The neurotrophin receptor p75NTR as a new player in the development of choroidal neovascularization

SUBIRADA, PAULA V.; VAGLIENTI, MARIA V.; OBRIEN, MP; JURADO, AE; LUNA PINTO, JD; HORACIO URI SARAGOVI; SÁNCHEZ, MARÍA C.; ANASTASIA, A.; BARCELONA, PABLO F.

Congreso; Annual Meeting of The Association for Research in Vision and Ophthalmology ? ARVO; 2021

ARVO

Purpose : Choroidal neovascularization (CNV) is a key feature in the wet form of age related macular degeneration (AMD). Current treatments are inefficient, therefore a better understanding of the pathophysiology of AMD is necessary to develop novel therapeutic approaches. The p75 neurotrophin receptor (p75NTR) is recognized as one of the main surface proteins involved in the transduction of death signals and recently also vascular changes. Here, we aim to determine if p75NTR participates in the development of neuronal and vascular alterations in a mouse model of laser-induced CNV.Methods : Briefly, mice were anesthetized and their pupils were dilated, then 4 injuries were performed in the retina using a photocoagulation laser with a 532nm wavelength slit lamp. 7 days after laser mice were subjected to electrorretinography (ERG) studies, and posterior sacrifice.
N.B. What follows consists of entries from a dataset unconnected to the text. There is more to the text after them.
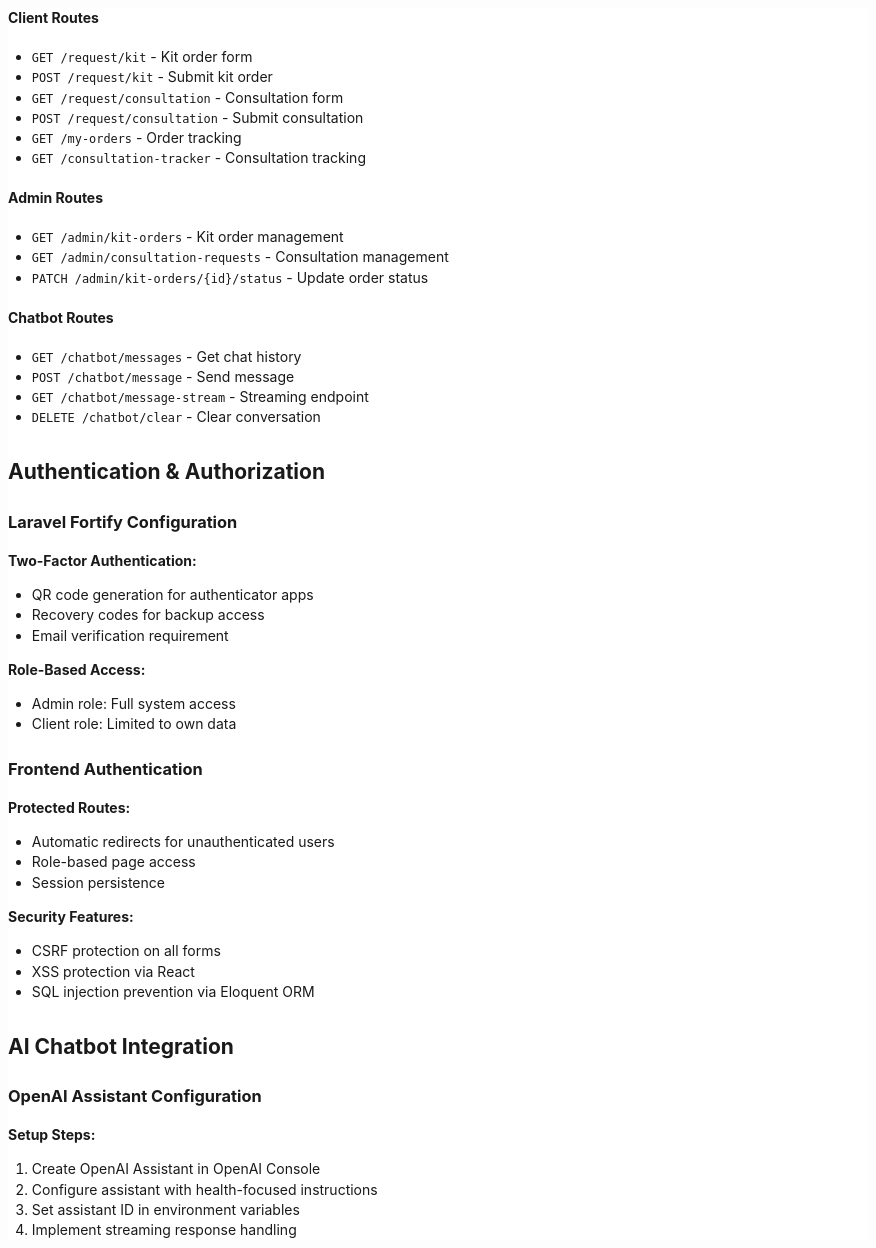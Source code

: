 #### Client Routes
- `GET /request/kit` - Kit order form
- `POST /request/kit` - Submit kit order
- `GET /request/consultation` - Consultation form
- `POST /request/consultation` - Submit consultation
- `GET /my-orders` - Order tracking
- `GET /consultation-tracker` - Consultation tracking

#### Admin Routes
- `GET /admin/kit-orders` - Kit order management
- `GET /admin/consultation-requests` - Consultation management
- `PATCH /admin/kit-orders/{id}/status` - Update order status

#### Chatbot Routes
- `GET /chatbot/messages` - Get chat history
- `POST /chatbot/message` - Send message
- `GET /chatbot/message-stream` - Streaming endpoint
- `DELETE /chatbot/clear` - Clear conversation

## Authentication & Authorization

### Laravel Fortify Configuration

**Two-Factor Authentication:**
- QR code generation for authenticator apps
- Recovery codes for backup access
- Email verification requirement

**Role-Based Access:**
- Admin role: Full system access
- Client role: Limited to own data

### Frontend Authentication

**Protected Routes:**
- Automatic redirects for unauthenticated users
- Role-based page access
- Session persistence

**Security Features:**
- CSRF protection on all forms
- XSS protection via React
- SQL injection prevention via Eloquent ORM

## AI Chatbot Integration

### OpenAI Assistant Configuration

**Setup Steps:**
1. Create OpenAI Assistant in OpenAI Console
2. Configure assistant with health-focused instructions
3. Set assistant ID in environment variables
4. Implement streaming response handling
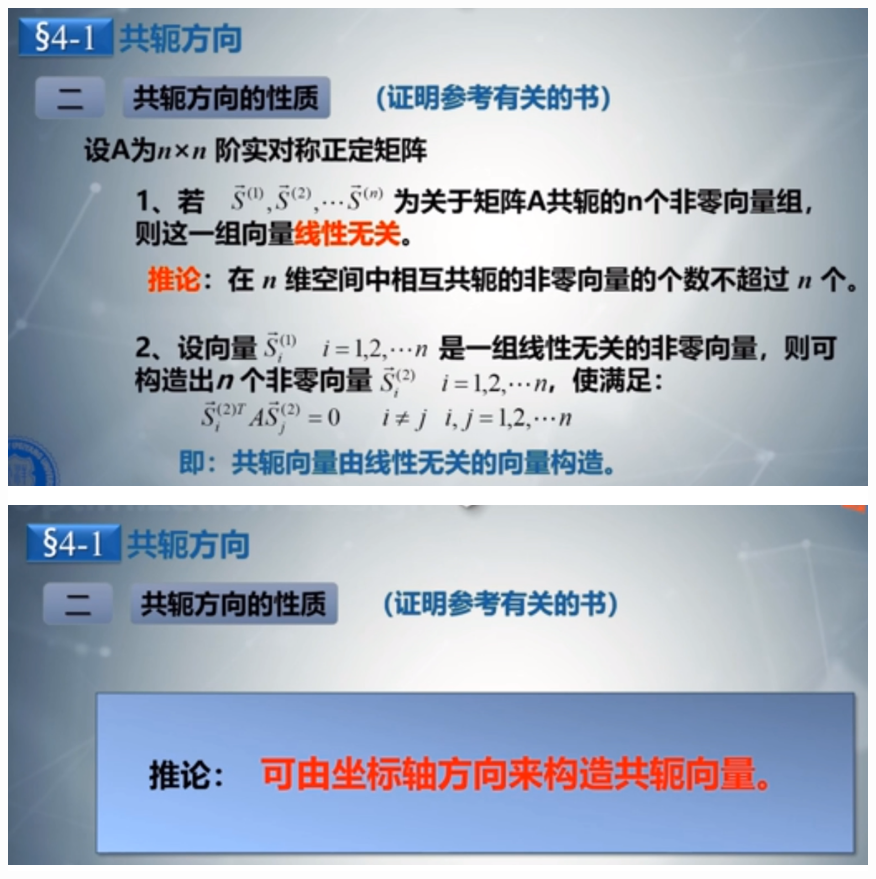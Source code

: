 ![image-20210519164716740](README.assets/image-20210519164716740.png)

![image-20210519164729971](README.assets/image-20210519164729971.png)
Retinas and RPE-Choroid were processed separately for Western blot and immunofluorescence assays in whole mounts and criosections. Colocalization was analysed in tissues double labeled with p75NTR and one of the following cell markers: F4/80 (macrophages), NG-2 (pericytes), Isolectin IB-4 (blood vessels), glial fibrillary acid protein (glial cells) or β-actin (neurons). WT (N=17) and p75NTR KO (N=12) mice were included in the experimental design and animals without CNV were used as control. GraphPad Prism program was employed for statistical analysis and one way ANOVA or t-test analysis was performed accordingly.Results : In WT rodents, Western blot of neural retinas of CNV mice exhibited an increased expression of p75NTR protein levels respect to control (p<0,05). Confocal images showed overexpression of p75NTR in macrophages in the RPE-Choroid, and in Muller glial cells around the injured area in the retina. These alterations in the CNV model were accompanied with neuronal dysfunction observed as a reduction in the amplitude of the a-wave by ERG, which was preserved in p75NTR KO mice. In accordance, p75NTR KO mice showed a reduction in the area and perimeter of choroidal neovessels (p<0,05) as well as a decreased macrophage infiltrate by immunostaining.Conclusions : Altogether these preliminary findings suggest that p75NTR would participate in the development of CNV.